A Certified Commercial Investment Member (CCIM) is a recognized expert in the disciplines of commercial and investment real estate. The designation is awarded by the CCIM Institute, formerly known as Commercial Investment Real Estate Institute (CIREI) of the National Association of Realtors. The CCIM designation was originally established by the California Association of Realtors in 1954 under the name Certified Property Exchanger (CPE).].

A CCIM is a resource to the commercial real estate owner, investor, and user, and is among a corps of over 9,500 professionals around the globe who hold the CCIM designation. CCIM designees live and work in the U.S., Canada, Mexico, and more than 35 other nations.  International membership includes more than 1,000 professionals.

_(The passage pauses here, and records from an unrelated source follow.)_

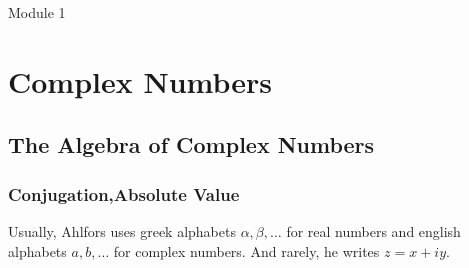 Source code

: 

{\Large Module 1 }
\section{Complex Numbers}
\subsection{The Algebra of Complex Numbers}
\setcounter{subsubsection}{3}
\subsubsection{Conjugation,Absolute Value}
\begin{commentary}
	Usually, Ahlfors uses greek alphabets $\alpha,\beta,\dots$ for real numbers and english alphabets $a,b,\dots$ for complex numbers.
	And rarely, he writes $ z= x+iy$.
\end{commentary}
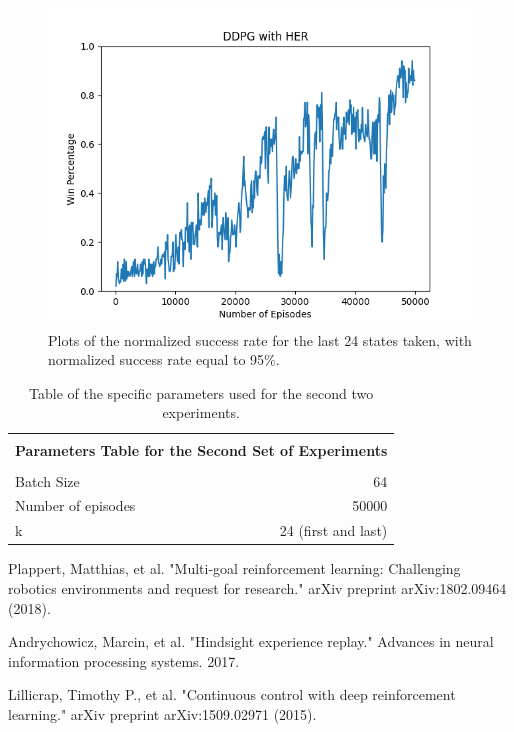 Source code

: \documentclass[a4paper]{report}
\begin{document}
\begin{figure}[h!]
\centering
\includegraphics[scale=0.50]{fetchpushnostro.png}
\caption{\label{Fig: img5} Plots of the normalized success rate for the last 24 states taken, with normalized success rate equal to 95\%.}
\end{figure}

\begin{table}[h]
\begin{center}
\begin{tabular}{|l|r|} 



\hline

\multicolumn{2}{|c|}{}\\
\multicolumn{2}{|c|}{\textbf{\large       Parameters Table for the Second Set of Experiments}}\\
\multicolumn{2}{|c|}{}\\

\hline

Batch Size 					& 64			\\
Number of episodes			& 50000			\\
k							& 24 (first and last)	\\


\hline
\end{tabular}
\end{center}
\caption{\label{exp1} Table of the specific parameters used for the second two experiments.}
\end{table}





\begin{thebibliography}{}

Plappert, Matthias, et al. "Multi-goal reinforcement learning: Challenging robotics environments and request for research." arXiv preprint arXiv:1802.09464 (2018).

Andrychowicz, Marcin, et al. "Hindsight experience replay." Advances in neural information processing systems. 2017.

Lillicrap, Timothy P., et al. "Continuous control with deep reinforcement learning." arXiv preprint arXiv:1509.02971 (2015).

\end{thebibliography}
\end{document}
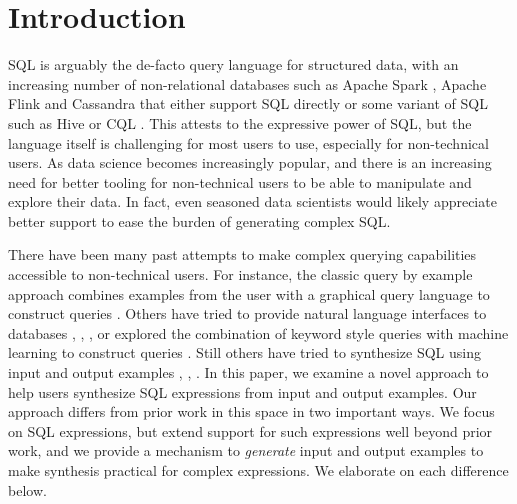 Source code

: \section{Introduction}

SQL is arguably the de-facto query language for structured data, with an increasing number of non-relational databases such as Apache Spark \cite{Apache_Spark}, Apache Flink \cite{Apache_Flink} and Cassandra \cite{Cassandra} that either support SQL directly or some variant of SQL such as Hive \cite{Hive} or CQL \cite{CQL}. This attests to the expressive power of SQL, but the language itself is challenging for most users to use, especially for non-technical users.  As data science becomes increasingly popular, and there is an increasing need for better tooling for non-technical users to be able to manipulate and explore their data.  In fact, even seasoned data scientists would likely appreciate better support to ease the burden of generating complex SQL.

There have been many past attempts to make complex querying capabilities accessible to non-technical users.  For instance, the classic query by example approach combines examples from the user with a graphical query language to construct queries \cite{Zloof}.  Others have tried to provide natural language interfaces to databases \cite{Fei-Li}, \cite{Androutsopoulos}, \cite{Seq2SQL}, or explored the combination of keyword style queries with machine learning to construct queries \cite{Bergamaschi}.  Still others have tried to synthesize SQL using input and output examples \cite{BodikPLDI}, \cite{BodikSIGMOD}, \cite{Zhang}.  In this paper, we examine a novel approach to help users synthesize SQL expressions from input and output examples.  Our approach differs from prior work in this space in two important ways.  We focus on SQL expressions, but extend support for such expressions well beyond prior work, and we provide a mechanism to \emph{generate} input and output examples to make synthesis practical for complex expressions.  We elaborate on each difference below.

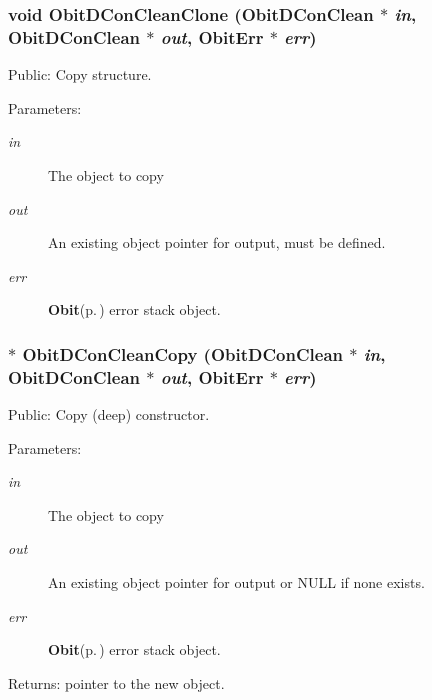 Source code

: \subsubsection{\setlength{\rightskip}{0pt plus 5cm}void Obit\-DCon\-Clean\-Clone ({\bf Obit\-DCon\-Clean} $\ast$ {\em in}, {\bf Obit\-DCon\-Clean} $\ast$ {\em out}, {\bf Obit\-Err} $\ast$ {\em err})}\label{ObitDConClean_8c_a15}


Public: Copy structure. 

\begin{Desc}
\item[Parameters:]
\begin{description}
\item[{\em in}]The object to copy \item[{\em out}]An existing object pointer for output, must be defined. \item[{\em err}]{\bf Obit}{\rm (p.\,\pageref{structObit})} error stack object. \end{description}
\end{Desc}
\subsubsection{$\ast$ Obit\-DCon\-Clean\-Copy ({\bf Obit\-DCon\-Clean} $\ast$ {\em in}, {\bf Obit\-DCon\-Clean} $\ast$ {\em out}, {\bf Obit\-Err} $\ast$ {\em err})}\label{ObitDConClean_8c_a14}


Public: Copy (deep) constructor. 

\begin{Desc}
\item[Parameters:]
\begin{description}
\item[{\em in}]The object to copy \item[{\em out}]An existing object pointer for output or NULL if none exists. \item[{\em err}]{\bf Obit}{\rm (p.\,\pageref{structObit})} error stack object. \end{description}
\end{Desc}
\begin{Desc}
\item[Returns:]pointer to the new object. \end{Desc}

CCIMs must be proficient in the areas of investment analysis, market analysis, user decision analysis and financial analysis for commercial real estate.  In 2007, CCIM Institute launched the Robert L. Ward Center for Real Estate Studies, which offers concentrated courses on specific topics.  CCIMs have access to a suite of online technology tools through the Site To Do Business, and they can post properties for sale or lease through the online CCIMNet commercial real estate exchange.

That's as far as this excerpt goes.